March 07, 2008

이상, 김유정, 박태원 발표

Kim Yu-Jǒng (The Camellias 1936, Spring 1935), Pak T’ae-Wǒn (Kubo 1934), Yi Sang (Wings 1936, Meetings and Farewells 1937) Presentation

The readings for today represent both a stylistic and a large temporal disconnect from the texts we have read to this point. They are published following the Japanese bombing of Shanghai, and the escalation of military tensions leading to the Pacific and Second World War when the Korean press was put under renewed scrutiny and once again heavily censored. These political events had wide-sweeping effects on writers and intellectuals, who were often forced to either collaborate with the Colonial Government, lose their livelihoods, or face jail time. In this light, the works for this week are impressive most of all in the fact that they were allowed to publish despite the censors. More than our other readings in this course, they focus on the doldrums of modern life — “modernology,” as per Kubo (143). The traumatic immediacy of the colonial environment has been discarded and is replaced by a situation that, without direct accusation, is mired in the anxieties of everyday life; in this case those are the fundamentals of humanity, love and money, in no particular order.

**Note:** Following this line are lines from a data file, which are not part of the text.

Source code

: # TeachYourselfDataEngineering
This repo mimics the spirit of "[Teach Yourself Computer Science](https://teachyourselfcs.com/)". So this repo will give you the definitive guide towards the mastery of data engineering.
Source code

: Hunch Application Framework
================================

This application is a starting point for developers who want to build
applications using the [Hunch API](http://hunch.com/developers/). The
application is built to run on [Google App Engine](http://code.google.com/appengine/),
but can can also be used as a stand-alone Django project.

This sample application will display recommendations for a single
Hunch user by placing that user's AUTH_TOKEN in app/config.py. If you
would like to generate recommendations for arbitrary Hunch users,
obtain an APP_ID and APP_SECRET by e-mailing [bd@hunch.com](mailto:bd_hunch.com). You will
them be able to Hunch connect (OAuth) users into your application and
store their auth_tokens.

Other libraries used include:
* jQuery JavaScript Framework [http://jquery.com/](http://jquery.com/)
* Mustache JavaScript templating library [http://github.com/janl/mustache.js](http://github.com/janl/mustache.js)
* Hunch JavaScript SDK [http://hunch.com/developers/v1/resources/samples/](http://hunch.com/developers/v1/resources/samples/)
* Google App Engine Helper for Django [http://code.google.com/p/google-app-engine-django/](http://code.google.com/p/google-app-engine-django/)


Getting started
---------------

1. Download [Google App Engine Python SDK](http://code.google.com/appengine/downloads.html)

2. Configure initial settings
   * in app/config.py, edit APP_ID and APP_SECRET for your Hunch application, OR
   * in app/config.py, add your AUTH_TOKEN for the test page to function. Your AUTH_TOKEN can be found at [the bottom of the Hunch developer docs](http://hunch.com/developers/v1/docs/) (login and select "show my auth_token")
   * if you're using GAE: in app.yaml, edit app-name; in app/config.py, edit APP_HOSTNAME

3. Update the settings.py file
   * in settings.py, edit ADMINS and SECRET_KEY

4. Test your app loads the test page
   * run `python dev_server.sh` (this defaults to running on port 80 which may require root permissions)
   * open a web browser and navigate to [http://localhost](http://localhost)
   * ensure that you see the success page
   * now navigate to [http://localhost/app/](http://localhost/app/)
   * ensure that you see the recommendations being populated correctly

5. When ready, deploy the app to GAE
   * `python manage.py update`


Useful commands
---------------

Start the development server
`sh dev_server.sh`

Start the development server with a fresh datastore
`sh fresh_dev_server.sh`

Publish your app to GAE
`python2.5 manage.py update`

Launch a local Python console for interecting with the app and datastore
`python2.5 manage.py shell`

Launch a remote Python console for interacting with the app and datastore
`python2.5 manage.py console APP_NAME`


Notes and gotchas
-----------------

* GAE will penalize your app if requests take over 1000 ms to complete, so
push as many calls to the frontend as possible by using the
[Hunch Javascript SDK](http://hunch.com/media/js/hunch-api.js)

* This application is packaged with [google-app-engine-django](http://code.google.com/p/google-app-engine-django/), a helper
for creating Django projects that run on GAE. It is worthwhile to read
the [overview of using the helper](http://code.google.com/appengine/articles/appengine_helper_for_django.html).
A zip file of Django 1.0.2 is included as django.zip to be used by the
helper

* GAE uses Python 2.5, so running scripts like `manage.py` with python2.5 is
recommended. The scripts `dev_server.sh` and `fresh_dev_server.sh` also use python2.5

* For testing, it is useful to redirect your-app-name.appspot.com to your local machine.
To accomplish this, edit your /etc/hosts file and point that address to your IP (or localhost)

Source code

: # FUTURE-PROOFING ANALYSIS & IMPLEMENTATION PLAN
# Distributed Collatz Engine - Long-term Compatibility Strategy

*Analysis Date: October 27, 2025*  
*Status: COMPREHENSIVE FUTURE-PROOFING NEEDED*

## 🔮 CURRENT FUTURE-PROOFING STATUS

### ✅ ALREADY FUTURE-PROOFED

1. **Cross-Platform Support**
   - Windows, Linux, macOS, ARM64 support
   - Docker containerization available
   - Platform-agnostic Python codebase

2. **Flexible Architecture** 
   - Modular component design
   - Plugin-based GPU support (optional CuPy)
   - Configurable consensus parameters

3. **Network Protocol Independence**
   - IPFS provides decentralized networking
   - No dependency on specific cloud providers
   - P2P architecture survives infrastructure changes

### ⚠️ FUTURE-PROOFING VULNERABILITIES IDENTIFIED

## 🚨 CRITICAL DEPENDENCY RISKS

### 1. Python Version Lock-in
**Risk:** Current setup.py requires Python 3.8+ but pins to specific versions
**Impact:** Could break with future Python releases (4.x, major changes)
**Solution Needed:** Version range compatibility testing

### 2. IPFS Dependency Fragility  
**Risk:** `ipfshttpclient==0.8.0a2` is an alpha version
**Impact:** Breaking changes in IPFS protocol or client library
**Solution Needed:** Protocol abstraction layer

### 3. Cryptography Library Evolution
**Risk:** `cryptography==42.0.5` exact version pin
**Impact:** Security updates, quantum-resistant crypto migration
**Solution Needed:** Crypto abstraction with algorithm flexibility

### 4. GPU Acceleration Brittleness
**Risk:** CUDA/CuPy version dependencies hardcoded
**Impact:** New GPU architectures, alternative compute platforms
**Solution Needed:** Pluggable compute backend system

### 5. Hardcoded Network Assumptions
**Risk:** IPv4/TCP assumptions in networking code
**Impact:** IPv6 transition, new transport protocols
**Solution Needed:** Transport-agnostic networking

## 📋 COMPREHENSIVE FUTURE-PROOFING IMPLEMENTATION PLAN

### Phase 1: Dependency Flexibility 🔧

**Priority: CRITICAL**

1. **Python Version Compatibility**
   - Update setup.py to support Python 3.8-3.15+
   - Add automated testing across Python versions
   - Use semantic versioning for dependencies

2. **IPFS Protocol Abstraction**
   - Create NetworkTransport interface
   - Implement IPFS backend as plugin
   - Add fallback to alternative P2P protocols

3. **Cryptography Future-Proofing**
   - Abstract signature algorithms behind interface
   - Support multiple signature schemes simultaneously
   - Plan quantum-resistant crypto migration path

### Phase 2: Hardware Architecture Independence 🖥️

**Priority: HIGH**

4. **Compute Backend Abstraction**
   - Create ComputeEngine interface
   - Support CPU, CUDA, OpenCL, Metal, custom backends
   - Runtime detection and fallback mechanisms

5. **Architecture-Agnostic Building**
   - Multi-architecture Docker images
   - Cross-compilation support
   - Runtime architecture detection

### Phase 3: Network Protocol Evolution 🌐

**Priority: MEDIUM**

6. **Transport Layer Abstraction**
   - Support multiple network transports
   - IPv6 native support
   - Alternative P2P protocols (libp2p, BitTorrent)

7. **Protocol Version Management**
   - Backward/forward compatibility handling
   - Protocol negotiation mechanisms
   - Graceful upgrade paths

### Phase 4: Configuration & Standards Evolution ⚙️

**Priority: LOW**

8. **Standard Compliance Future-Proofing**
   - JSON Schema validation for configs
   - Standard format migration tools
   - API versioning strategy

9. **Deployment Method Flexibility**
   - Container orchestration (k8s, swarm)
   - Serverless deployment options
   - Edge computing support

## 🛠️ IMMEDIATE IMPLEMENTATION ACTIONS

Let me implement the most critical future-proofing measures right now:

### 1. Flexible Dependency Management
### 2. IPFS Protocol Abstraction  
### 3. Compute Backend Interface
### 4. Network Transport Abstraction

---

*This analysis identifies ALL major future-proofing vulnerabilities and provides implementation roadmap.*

One recurring character in several of the works is that of the dispossessed intellectual. This character is all the more important because in many ways he represents the writer himself, a relationship that Yi Sang makes clearly explicit in Meetings and Farewells: “I, Yi Sang, the faithless son, had caused the ruin of this already declining home” (80). Similarly, the “stuffed genius” in Wings (140) is a perfect example of how the plight of the intellectual is characterized within these novels. Some have suggested that he is “decrepit” (Tyler) and that “society views him as a sort of animal” (Linda), he is “dim-witted” (Dan) or possibly “mentally retarded” (Lokchi), but the lucid feeling of his pathetic nature is constant. I would argue that although he suffers some defect, nevertheless it has little to do with his intrinsic mental state. The fact that he is the narrator, and his discussions of Russian and French literature (141) as well as his constant interiority and investigation lead us to identify with him strongly as a rational man, comparable maybe to the protagonist from “Letters from the Underground.” Kubo (in Kubo) and Yi Sang (in Meetings and Farewells) are similarly handicapped, although not as drastically. Kubo’s very senses, his eyesight and his hearing, are weak, and these physical weaknesses are directly related to his life as a literati: “the storybooks he used to read. The novels he spent his nights with. Kubo’s health must have suffered irreparable damage in his boyhood…” (144). Yi Sang depicts himself as an ailing writer in Meetings and Farewells, where already at the age of twenty-six, “writing several novels and a few lines of poetry aggravated [his] poor health” (80). But if it is not his, or Kubo’s, individual weakness that cripples them, is it the strength of women? Or the state of society?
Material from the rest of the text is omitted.